There is this possible other one, but I'm not sure if I'm right. In the beginning of the story, excluding the summary, look at the third sentence where it talks about spring leaving. I'm not sure but do you need to put a comma there, before "and"? I'm leaving it up to you because I don't think "and" acts like it's combining one sentence with another, or if the second part is a dependent clause or something.

Anyway, great job! I liked the description and the feeling. I wonder what Amy will do if she finds out he's dead. I also wonder if the Cahills meet a Vesper who's not trying to kill them. Keep up the good work!

A person )
ashleybett chapter 1 . 3/3/2011
Wow that wuz awesome but I kno for sure that u had 1 spelling mistake u put "hear" but the word that fits in that context is actually the other "here"
Sky chapter 1 . 3/3/2011
Wow, this was really nice. I liked how it was different than most Dan-centric fics.

I only noticed one mistake. "Hear" should be "here," but that's not much of an issue.
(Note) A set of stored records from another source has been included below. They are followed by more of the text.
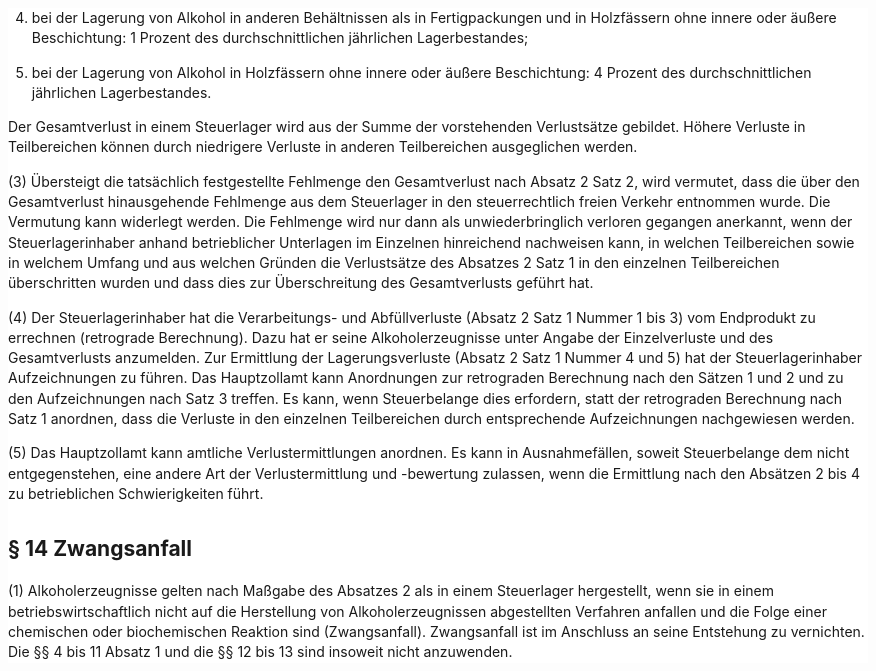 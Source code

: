 



4.  bei der Lagerung von Alkohol in anderen Behältnissen als in
    Fertigpackungen und in Holzfässern ohne innere oder äußere
    Beschichtung: 1 Prozent des durchschnittlichen jährlichen
    Lagerbestandes;


5.  bei der Lagerung von Alkohol in Holzfässern ohne innere oder äußere
    Beschichtung: 4 Prozent des durchschnittlichen jährlichen
    Lagerbestandes.



Der Gesamtverlust in einem Steuerlager wird aus der Summe der
vorstehenden Verlustsätze gebildet. Höhere Verluste in Teilbereichen
können durch niedrigere Verluste in anderen Teilbereichen ausgeglichen
werden.

(3) Übersteigt die tatsächlich festgestellte Fehlmenge den
Gesamtverlust nach Absatz 2 Satz 2, wird vermutet, dass die über den
Gesamtverlust hinausgehende Fehlmenge aus dem Steuerlager in den
steuerrechtlich freien Verkehr entnommen wurde. Die Vermutung kann
widerlegt werden. Die Fehlmenge wird nur dann als unwiederbringlich
verloren gegangen anerkannt, wenn der Steuerlagerinhaber anhand
betrieblicher Unterlagen im Einzelnen hinreichend nachweisen kann, in
welchen Teilbereichen sowie in welchem Umfang und aus welchen Gründen
die Verlustsätze des Absatzes 2 Satz 1 in den einzelnen Teilbereichen
überschritten wurden und dass dies zur Überschreitung des
Gesamtverlusts geführt hat.

(4) Der Steuerlagerinhaber hat die Verarbeitungs- und Abfüllverluste
(Absatz 2 Satz 1 Nummer 1 bis 3) vom Endprodukt zu errechnen
(retrograde Berechnung). Dazu hat er seine Alkoholerzeugnisse unter
Angabe der Einzelverluste und des Gesamtverlusts anzumelden. Zur
Ermittlung der Lagerungsverluste (Absatz 2 Satz 1 Nummer 4 und 5) hat
der Steuerlagerinhaber Aufzeichnungen zu führen. Das Hauptzollamt kann
Anordnungen zur retrograden Berechnung nach den Sätzen 1 und 2 und zu
den Aufzeichnungen nach Satz 3 treffen. Es kann, wenn Steuerbelange
dies erfordern, statt der retrograden Berechnung nach Satz 1 anordnen,
dass die Verluste in den einzelnen Teilbereichen durch entsprechende
Aufzeichnungen nachgewiesen werden.

(5) Das Hauptzollamt kann amtliche Verlustermittlungen anordnen. Es
kann in Ausnahmefällen, soweit Steuerbelange dem nicht entgegenstehen,
eine andere Art der Verlustermittlung und -bewertung zulassen, wenn
die Ermittlung nach den Absätzen 2 bis 4 zu betrieblichen
Schwierigkeiten führt.


## § 14 Zwangsanfall

(1) Alkoholerzeugnisse gelten nach Maßgabe des Absatzes 2 als in einem
Steuerlager hergestellt, wenn sie in einem betriebswirtschaftlich
nicht auf die Herstellung von Alkoholerzeugnissen abgestellten
Verfahren anfallen und die Folge einer chemischen oder biochemischen
Reaktion sind (Zwangsanfall). Zwangsanfall ist im Anschluss an seine
Entstehung zu vernichten. Die §§ 4 bis 11 Absatz 1 und die §§ 12 bis
13 sind insoweit nicht anzuwenden.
Awesome job! I really enjoyed reading it.~

-Sky
Syberian Quest chapter 1 . 3/3/2011
Lovely story, Amy. :)

You have a way of portraying romance beautifully, without making me want to gag. I'm not a huge fan of romance, so that's saying something. :)

The biggest error that I found was in the last sentence. It was a powerful sentence, but you used the word "disregarded." It should have been "discarded." A bit more noticeable since it was in the last sentence. In the sentence before that, I don't think that you should have put a comma after gulped. Other than that, I didn't particularily notice anything, but then, I wasn't hunting for errors, either.

The story itself was very beautiful, like I said before. I also loved the idea of Dan and a Vesper girl being together. I wonder if they will add any new love interests in the next series? I have a hunch that they will.